Gambling Lobby Pushes for Overturn of Federal Ban on Sports Betting

This year is the 25th anniversary of the federal law that prohibits sports betting in almost every state, yet 50 million Americans bet on Super Bowl LI this year, according to the American Gaming Association, almost all of them illegally.

This is also the best chance to end the federal ban, said AGA president and CEO Geoff Freeman on Monday when he announced the formation of the American Sports Betting Coalition. The group of law enforcement officers, elected officials and casino industry leaders will work together to fight the federal ban fueling what the AGA estimates to be a $150 million illegal sports betting market.

"I have every confidence we will succeed in getting this done," he said. The AGA is speaking with members in both houses of Congress, he said, and he is optimistic congressional hearings will happen later this fall to look at the ineffectiveness of PAPSA, the Professional and Amateur Sports Protection Act.

Nearly six in 10 Americans are in favor of lifting this federal ban, a recent survey shows, and that number increases to 72 percent approval by avid sports fans. He said new data shows legalizing sports betting could support up to 152,000 jobs, create $26 billion in economic output and generate $5 billion a year in tax revenue for states and local communities.

The coalition will work to educate lawmakers about the negative impact of illegal gambling and the need to align the law with public support. The group also will push to repeal the federal sports betting ban and let states decide, empower law enforcement to monitor and track illegal betting and deliver a safe, legal and transparent environment to "take sports betting out of the shadows," he said.
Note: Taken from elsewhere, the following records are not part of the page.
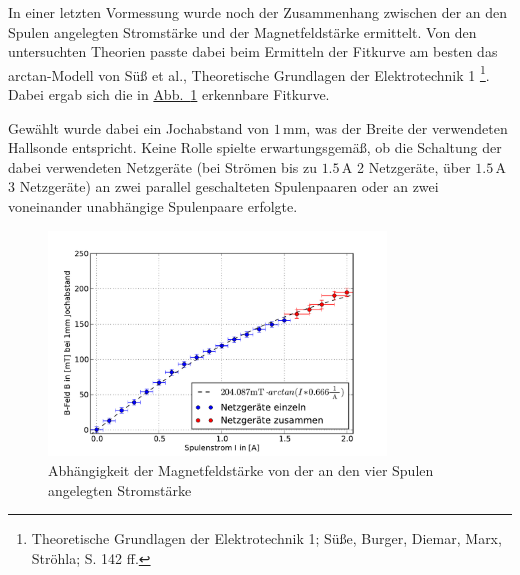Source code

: \documentclass[11pt]{scrartcl}
\newcommand{\unit}[1]{\ensuremath{\,\mathrm{#1}}} %
\begin{document}
In einer letzten Vormessung wurde noch der Zusammenhang zwischen der an den Spulen angelegten Stromstärke und der Magnetfeldstärke ermittelt. Von den untersuchten Theorien passte dabei beim Ermitteln der Fitkurve am besten das arctan-Modell von Süß et al., Theoretische Grundlagen der Elektrotechnik 1 \footnote{Theoretische Grundlagen der Elektrotechnik 1; Süße, Burger, Diemar, Marx, Ströhla; S. 142 ff.}. Dabei ergab sich die in \hyperref[messung_Strom-B-Feld]{Abb.~\ref{messung_Strom-B-Feld}} erkennbare Fitkurve.

Gewählt wurde dabei ein Jochabstand von $1\unit{mm}$, was der Breite der verwendeten Hallsonde entspricht. Keine Rolle spielte erwartungsgemäß, ob die Schaltung der dabei verwendeten Netzgeräte (bei Strömen bis zu $1.5\unit{A}$ 2 Netzgeräte, über $1.5\unit{A}$ 3 Netzgeräte) an zwei parallel geschalteten Spulenpaaren oder an zwei voneinander unabhängige Spulenpaare erfolgte.

\begin{figure}[ht]
\begin{center}
\includegraphics[width=0.8\textwidth]{images/messung_Strom-B-Feld.pdf}
\end{center}
\vspace{-1.5\baselineskip}
\caption{Abhängigkeit der Magnetfeldstärke von der an den vier Spulen angelegten Stromstärke}
\label{messung_Strom-B-Feld}
\end{figure}
\end{document}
Freeman cited President Donald Trump, a former casino owner, saying people should be in favor of sports betting, since it's vital to keeping taxes low and putting bookies out of business.

Freeman came to Biloxi in 2015 to announce the AGA was launching a fight to curb illegal gambling. Ed Davis, former Boston Police Commissioner and a member of AGA's Illegal Gambling Advisory Board, said the federal law against sports betting is looked on as a joke.

He's worked on cases involving organized crime, including the Whitey Bulger case. Davis said he saw how organized crime networks use money gained illegally from sports betting to finance their other illegal activities.

"This is a very serious problem we need to talk about in the United States," he said.